| YOUR TASK |
For the word "genericity", find each line in the entries where it occurs and copy that line.

[Source data]
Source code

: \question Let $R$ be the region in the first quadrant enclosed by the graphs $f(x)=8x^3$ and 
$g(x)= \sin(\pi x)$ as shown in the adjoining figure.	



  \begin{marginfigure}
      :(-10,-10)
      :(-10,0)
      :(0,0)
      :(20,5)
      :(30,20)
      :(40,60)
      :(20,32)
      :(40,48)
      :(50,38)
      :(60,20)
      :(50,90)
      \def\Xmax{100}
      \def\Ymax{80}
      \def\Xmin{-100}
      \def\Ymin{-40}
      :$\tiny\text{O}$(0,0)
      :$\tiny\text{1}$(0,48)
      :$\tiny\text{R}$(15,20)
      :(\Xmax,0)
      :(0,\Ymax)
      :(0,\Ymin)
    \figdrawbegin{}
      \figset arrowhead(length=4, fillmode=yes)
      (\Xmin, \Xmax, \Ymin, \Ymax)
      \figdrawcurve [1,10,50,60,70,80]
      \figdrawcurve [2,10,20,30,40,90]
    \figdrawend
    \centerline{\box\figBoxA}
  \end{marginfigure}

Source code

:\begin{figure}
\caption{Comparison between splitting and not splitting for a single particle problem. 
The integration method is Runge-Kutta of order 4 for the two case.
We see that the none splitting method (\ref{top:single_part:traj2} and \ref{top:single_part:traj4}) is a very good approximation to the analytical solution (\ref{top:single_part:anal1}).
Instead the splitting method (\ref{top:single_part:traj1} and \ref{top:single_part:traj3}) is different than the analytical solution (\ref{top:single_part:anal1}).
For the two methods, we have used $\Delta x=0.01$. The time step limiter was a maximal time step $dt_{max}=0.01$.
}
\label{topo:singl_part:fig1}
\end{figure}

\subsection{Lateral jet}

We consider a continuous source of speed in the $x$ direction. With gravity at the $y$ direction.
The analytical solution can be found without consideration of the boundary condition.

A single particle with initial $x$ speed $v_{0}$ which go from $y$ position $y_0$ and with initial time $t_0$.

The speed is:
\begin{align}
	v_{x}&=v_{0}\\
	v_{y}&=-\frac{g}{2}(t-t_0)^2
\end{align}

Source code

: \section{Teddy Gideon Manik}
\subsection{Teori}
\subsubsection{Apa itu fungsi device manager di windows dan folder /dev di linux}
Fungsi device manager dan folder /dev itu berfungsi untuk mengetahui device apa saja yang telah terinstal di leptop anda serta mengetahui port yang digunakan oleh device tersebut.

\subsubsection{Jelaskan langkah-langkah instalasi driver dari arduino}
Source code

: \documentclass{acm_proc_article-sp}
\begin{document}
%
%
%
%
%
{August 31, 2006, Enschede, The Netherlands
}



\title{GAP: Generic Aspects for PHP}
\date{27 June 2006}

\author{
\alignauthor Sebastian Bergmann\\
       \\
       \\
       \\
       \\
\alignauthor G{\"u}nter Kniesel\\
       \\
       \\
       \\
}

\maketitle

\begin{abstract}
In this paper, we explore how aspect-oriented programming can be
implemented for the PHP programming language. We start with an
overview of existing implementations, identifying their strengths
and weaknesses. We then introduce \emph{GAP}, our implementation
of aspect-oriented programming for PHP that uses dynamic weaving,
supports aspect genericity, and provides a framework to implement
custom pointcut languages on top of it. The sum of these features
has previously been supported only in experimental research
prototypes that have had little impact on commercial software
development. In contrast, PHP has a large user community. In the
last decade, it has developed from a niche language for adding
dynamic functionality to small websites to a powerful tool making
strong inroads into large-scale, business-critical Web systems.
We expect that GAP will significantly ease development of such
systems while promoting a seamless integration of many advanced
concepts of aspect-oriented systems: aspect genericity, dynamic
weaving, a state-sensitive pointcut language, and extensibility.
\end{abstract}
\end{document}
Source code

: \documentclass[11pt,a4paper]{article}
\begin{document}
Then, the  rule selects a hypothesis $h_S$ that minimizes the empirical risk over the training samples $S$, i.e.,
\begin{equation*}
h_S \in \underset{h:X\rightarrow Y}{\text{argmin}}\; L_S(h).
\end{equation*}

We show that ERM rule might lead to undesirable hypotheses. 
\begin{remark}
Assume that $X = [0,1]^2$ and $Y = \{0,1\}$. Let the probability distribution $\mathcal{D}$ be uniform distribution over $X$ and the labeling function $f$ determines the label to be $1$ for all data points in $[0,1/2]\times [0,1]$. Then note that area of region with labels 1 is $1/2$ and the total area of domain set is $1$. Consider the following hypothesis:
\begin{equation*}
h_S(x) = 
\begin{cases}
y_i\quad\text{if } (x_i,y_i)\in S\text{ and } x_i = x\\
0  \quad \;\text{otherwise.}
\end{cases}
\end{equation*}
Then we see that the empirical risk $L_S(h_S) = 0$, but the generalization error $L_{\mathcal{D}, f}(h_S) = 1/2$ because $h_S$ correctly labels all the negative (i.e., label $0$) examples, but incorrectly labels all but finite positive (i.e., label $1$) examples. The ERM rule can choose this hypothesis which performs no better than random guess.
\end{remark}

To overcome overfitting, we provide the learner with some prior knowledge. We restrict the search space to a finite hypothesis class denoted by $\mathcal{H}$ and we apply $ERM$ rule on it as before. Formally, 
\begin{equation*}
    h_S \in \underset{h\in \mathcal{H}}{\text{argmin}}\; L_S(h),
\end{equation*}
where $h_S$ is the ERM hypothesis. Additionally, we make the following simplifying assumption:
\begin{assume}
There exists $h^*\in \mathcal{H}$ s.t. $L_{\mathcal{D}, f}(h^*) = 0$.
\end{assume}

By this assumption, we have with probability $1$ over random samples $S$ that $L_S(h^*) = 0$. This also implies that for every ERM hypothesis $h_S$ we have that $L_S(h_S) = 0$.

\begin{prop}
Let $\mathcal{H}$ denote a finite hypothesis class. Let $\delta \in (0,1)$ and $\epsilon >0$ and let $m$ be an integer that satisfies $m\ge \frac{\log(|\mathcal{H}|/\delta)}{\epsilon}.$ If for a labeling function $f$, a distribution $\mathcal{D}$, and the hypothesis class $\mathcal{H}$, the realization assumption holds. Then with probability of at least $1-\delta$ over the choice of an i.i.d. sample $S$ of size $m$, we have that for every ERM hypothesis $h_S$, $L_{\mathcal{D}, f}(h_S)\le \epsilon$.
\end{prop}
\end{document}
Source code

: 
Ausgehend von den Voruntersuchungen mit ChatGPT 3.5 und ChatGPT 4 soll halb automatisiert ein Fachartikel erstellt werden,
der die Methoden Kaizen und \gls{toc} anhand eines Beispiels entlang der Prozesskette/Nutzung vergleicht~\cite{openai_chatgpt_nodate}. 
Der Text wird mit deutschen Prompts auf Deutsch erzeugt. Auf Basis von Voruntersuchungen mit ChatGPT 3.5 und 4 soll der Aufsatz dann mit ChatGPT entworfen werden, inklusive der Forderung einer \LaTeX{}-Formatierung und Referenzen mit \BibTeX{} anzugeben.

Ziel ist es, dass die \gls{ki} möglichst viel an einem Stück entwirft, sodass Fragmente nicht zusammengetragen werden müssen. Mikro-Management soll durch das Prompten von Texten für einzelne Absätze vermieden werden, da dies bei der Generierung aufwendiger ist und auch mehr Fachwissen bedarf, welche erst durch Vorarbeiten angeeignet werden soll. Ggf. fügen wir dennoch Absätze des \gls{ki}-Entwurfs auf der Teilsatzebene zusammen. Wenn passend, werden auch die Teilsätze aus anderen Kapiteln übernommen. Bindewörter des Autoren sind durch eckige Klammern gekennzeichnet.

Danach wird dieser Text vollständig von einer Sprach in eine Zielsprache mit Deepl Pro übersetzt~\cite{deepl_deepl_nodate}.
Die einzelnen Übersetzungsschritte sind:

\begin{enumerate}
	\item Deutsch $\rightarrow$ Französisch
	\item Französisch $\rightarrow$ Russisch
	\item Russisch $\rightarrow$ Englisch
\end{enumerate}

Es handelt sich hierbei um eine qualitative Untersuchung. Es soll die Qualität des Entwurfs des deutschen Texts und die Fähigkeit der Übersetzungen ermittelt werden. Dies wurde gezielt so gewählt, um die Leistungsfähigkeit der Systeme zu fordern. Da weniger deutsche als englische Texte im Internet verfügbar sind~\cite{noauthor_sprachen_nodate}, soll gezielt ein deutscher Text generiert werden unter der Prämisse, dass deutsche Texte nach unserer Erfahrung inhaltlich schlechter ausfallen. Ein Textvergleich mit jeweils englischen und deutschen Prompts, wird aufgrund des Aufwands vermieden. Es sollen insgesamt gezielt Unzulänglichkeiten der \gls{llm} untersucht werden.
---
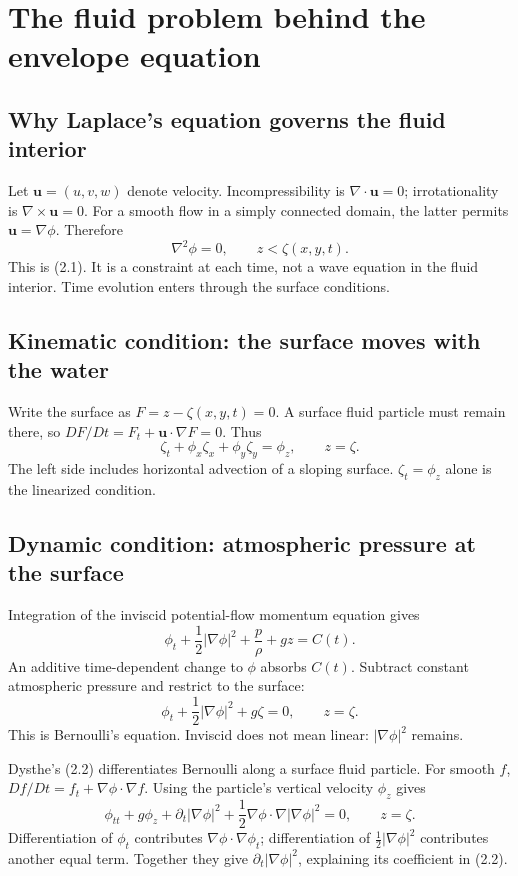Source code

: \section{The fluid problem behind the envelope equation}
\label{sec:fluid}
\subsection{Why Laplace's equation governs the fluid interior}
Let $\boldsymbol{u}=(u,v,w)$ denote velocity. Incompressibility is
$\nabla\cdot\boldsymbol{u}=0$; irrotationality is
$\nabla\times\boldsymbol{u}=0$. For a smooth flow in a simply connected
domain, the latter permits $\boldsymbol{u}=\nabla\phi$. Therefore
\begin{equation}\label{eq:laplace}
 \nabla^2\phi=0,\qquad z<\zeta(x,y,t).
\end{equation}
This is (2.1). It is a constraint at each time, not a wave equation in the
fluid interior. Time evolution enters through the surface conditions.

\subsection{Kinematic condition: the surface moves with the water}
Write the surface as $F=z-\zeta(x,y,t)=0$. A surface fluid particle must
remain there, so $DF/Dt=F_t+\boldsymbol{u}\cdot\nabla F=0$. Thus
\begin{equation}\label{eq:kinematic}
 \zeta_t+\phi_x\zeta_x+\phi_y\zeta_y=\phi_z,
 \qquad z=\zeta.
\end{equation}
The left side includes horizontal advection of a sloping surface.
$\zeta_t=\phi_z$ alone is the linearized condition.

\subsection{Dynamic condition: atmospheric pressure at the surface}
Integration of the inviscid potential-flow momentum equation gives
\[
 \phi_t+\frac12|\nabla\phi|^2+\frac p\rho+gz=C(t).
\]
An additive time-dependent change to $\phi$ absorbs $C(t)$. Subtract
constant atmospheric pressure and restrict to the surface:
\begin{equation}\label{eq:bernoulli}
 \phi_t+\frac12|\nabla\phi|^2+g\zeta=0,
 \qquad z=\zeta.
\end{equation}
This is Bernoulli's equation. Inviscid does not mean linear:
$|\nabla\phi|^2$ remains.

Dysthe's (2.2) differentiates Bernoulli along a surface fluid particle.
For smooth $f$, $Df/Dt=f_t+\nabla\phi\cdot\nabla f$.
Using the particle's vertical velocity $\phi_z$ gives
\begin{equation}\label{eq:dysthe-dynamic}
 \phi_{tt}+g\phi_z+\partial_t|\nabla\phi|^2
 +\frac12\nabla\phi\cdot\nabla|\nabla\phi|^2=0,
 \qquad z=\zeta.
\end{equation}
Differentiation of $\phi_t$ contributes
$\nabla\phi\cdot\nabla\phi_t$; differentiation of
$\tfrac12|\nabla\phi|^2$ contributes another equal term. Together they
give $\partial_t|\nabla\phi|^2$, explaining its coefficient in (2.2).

| RESPONSE TO THE TASK |
supports aspect genericity, and provides a framework to implement
concepts of aspect-oriented systems: aspect genericity, dynamic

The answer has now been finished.